Enlightened, Rowe went to his boss at his news station in San Francisco and pitched a segment to capture the lives of everyday people and the types of work that they do. Rowe went out and attempted to cover industries not typically known to the common person, like crawling through the sewer systems of San Francisco.
“It takes a minute for your eyes to adjust, but your nose doesn’t take time to adjust at all,” recalls Rowe of his time in the sewers. “The stench gets on your teeth. You’re just stunned. Once your eyes get adjusted, you look down and realize that you’re standing in a river of crap. You just stand there festooned in this filth.”
To Rowe, this looked like a place of work. A place that his grandfather would recognize. My grandfather was going to love this, says Rowe, and my grandmother would be so proud.
Thanks to his time interacting with the cockroaches, rats and excrement that reside in the sewers of San Francisco, Rowe’s view on work changed completely.
“I was watching something that I had not seen before,” says Rowe. His time spent in the sewers caused him to realize that everything he had learned in his career had been wrong. He had become disconnected with everything during his time in front of the camera.

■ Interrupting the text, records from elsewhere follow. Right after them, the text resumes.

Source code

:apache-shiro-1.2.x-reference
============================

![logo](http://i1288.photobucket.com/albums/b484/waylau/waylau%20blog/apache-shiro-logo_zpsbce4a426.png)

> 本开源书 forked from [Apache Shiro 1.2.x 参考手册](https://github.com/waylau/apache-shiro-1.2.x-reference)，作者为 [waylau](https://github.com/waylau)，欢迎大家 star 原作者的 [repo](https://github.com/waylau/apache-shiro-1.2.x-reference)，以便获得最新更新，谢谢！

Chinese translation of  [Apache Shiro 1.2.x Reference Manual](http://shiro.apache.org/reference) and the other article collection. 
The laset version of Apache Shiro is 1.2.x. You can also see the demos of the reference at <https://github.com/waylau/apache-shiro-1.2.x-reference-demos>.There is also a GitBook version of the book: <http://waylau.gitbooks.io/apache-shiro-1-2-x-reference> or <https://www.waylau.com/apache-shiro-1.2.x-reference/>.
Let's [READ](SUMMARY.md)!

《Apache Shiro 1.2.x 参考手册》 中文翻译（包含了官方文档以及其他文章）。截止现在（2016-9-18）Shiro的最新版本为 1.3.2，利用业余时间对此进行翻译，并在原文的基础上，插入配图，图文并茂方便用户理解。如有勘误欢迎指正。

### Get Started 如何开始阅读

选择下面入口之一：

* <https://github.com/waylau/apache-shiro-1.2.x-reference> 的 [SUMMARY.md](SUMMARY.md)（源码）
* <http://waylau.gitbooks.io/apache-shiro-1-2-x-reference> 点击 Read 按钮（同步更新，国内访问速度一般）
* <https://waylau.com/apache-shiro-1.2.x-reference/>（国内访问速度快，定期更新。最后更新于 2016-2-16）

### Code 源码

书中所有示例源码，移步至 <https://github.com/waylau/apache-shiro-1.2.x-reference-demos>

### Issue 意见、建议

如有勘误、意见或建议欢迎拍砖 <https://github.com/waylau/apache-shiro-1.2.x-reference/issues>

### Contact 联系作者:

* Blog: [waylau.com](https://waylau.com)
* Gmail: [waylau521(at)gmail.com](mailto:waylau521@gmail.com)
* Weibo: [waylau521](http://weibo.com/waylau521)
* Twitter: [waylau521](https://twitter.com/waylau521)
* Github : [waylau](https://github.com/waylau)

“At that moment, in my cubicle, I saw something on my screen that looked like truth,” says Rowe. “I needed something to give me a shake.” He cut the video, aired it and was fired the next day.
Rowe proceeded to take the segment, shopped it around and turned into Dirty Jobs on Discovery. Since then, “the last 30 years have been like groundhog day in the sewer,” says Rowe. “But, it’s been great.”
Throughout his time on Dirty Jobs, Rowe realized that many business owners struggle to find skilled laborers. As a result, Rowe created his foundation, mikeroweWorks, which strives to close the skills gap by challenging the stigmas and stereotypes that discourage people from pursuing the millions of available jobs.
“That’s why I am here today,” says Rowe. “I am standing by to help out. If that doesn’t work, I have the sewers.”
Many auto glass companies are searching for more employees. But what if you’re not searching for new employees, but rather looking to shift from a technician to an owner?
The path from technician to owner is a tough, rewarding grind. Each technician-to-owner has their own journey, whether they got laid off from a previous job, wanted to do things better or were fighting to survive.
For many, the ability to control what happens, like purchasing the proper equipment to hiring the best people, is more than worth the difficult times.
“It’s something that I always wanted to do because I can control the quality going out of the shop,” says Aaron Bradford, owner of Driftwood Auto Glass. “There’s nothing better than being your own boss.”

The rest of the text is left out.